## Task to carry out
The entries are to be printed again word for word, but no picture may appear.

------------

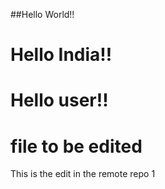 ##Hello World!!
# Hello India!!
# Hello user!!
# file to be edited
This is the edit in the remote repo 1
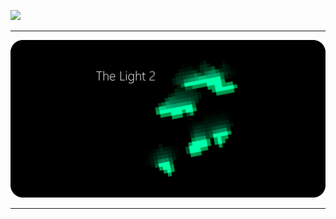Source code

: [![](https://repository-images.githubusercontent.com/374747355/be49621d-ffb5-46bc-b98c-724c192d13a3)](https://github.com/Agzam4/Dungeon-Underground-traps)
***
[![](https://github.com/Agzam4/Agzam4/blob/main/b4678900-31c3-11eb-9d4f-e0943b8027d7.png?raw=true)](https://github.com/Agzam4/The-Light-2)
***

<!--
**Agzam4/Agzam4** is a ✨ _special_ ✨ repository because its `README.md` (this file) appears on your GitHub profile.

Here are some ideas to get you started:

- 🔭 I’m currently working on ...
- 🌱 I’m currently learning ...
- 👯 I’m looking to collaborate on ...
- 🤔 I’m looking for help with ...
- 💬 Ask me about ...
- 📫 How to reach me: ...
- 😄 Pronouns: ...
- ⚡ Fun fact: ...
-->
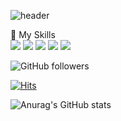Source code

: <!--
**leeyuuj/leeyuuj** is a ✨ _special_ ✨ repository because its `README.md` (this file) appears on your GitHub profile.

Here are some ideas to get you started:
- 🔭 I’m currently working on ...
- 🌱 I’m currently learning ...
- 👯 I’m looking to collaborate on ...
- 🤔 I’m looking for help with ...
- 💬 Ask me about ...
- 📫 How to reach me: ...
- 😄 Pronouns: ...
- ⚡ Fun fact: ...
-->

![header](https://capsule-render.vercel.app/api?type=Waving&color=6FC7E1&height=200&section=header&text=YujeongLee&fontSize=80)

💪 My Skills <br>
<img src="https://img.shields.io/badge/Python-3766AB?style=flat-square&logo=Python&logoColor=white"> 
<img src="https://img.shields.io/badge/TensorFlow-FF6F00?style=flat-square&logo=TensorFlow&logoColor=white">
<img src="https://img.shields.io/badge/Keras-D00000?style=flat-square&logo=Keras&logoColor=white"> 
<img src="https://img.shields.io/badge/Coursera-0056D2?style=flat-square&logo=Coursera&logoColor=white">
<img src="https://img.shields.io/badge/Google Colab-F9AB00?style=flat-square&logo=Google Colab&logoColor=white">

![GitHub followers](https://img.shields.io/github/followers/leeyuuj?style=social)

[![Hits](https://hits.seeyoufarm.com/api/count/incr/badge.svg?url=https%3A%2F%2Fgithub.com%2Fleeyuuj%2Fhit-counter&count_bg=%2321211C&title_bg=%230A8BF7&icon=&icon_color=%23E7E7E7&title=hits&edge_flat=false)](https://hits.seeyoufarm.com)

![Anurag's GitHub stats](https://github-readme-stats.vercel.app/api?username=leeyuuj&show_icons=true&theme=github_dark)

------------

## Task output
 ##Hello World!!
# Hello India!!
# Hello user!!
# file to be edited
This is the edit in the remote repo 1
Source code

: [![](https://repository-images.githubusercontent.com/374747355/be49621d-ffb5-46bc-b98c-724c192d13a3)](https://github.com/Agzam4/Dungeon-Underground-traps)
***
[![](https://github.com/Agzam4/Agzam4/blob/main/b4678900-31c3-11eb-9d4f-e0943b8027d7.png?raw=true)](https://github.com/Agzam4/The-Light-2)
***

<!--
**Agzam4/Agzam4** is a ✨ _special_ ✨ repository because its `README.md` (this file) appears on your GitHub profile.

Here are some ideas to get you started:

- 🔭 I’m currently working on ...
- 🌱 I’m currently learning ...
- 👯 I’m looking to collaborate on ...
- 🤔 I’m looking for help with ...
- 💬 Ask me about ...
- 📫 How to reach me: ...
- 😄 Pronouns: ...
- ⚡ Fun fact: ...
-->
Source code

: <!--
**leeyuuj/leeyuuj** is a ✨ _special_ ✨ repository because its `README.md` (this file) appears on your GitHub profile.

Here are some ideas to get you started:
- 🔭 I’m currently working on ...
- 🌱 I’m currently learning ...
- 👯 I’m looking to collaborate on ...
- 🤔 I’m looking for help with ...
- 💬 Ask me about ...
- 📫 How to reach me: ...
- 😄 Pronouns: ...
- ⚡ Fun fact: ...
-->

![header](https://capsule-render.vercel.app/api?type=Waving&color=6FC7E1&height=200&section=header&text=YujeongLee&fontSize=80)

💪 My Skills <br>
<img src="https://img.shields.io/badge/Python-3766AB?style=flat-square&logo=Python&logoColor=white"> 
<img src="https://img.shields.io/badge/TensorFlow-FF6F00?style=flat-square&logo=TensorFlow&logoColor=white">
<img src="https://img.shields.io/badge/Keras-D00000?style=flat-square&logo=Keras&logoColor=white"> 
<img src="https://img.shields.io/badge/Coursera-0056D2?style=flat-square&logo=Coursera&logoColor=white">
<img src="https://img.shields.io/badge/Google Colab-F9AB00?style=flat-square&logo=Google Colab&logoColor=white">

![GitHub followers](https://img.shields.io/github/followers/leeyuuj?style=social)

[![Hits](https://hits.seeyoufarm.com/api/count/incr/badge.svg?url=https%3A%2F%2Fgithub.com%2Fleeyuuj%2Fhit-counter&count_bg=%2321211C&title_bg=%230A8BF7&icon=&icon_color=%23E7E7E7&title=hits&edge_flat=false)](https://hits.seeyoufarm.com)

![Anurag's GitHub stats](https://github-readme-stats.vercel.app/api?username=leeyuuj&show_icons=true&theme=github_dark)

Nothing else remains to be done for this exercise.